### ASSIGNMENT
Repeat exactly every line that comes at or after the line containing "Project Manager/Data Scientist", through the end of the entries below.

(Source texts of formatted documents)
- Opening Delimiter -

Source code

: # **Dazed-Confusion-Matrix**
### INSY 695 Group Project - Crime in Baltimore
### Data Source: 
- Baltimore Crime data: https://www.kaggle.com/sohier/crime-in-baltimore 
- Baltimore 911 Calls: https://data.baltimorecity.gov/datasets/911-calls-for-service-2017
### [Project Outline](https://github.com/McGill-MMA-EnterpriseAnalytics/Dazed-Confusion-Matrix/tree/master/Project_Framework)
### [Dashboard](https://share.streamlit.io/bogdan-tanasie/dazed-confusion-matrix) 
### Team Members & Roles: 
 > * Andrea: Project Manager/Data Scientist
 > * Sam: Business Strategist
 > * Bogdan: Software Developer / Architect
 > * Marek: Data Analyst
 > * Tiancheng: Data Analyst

- Closing Delimiter -

### ANSWER SECTION
 > * Andrea: Project Manager/Data Scientist
 > * Sam: Business Strategist
 > * Bogdan: Software Developer / Architect
 > * Marek: Data Analyst
 > * Tiancheng: Data Analyst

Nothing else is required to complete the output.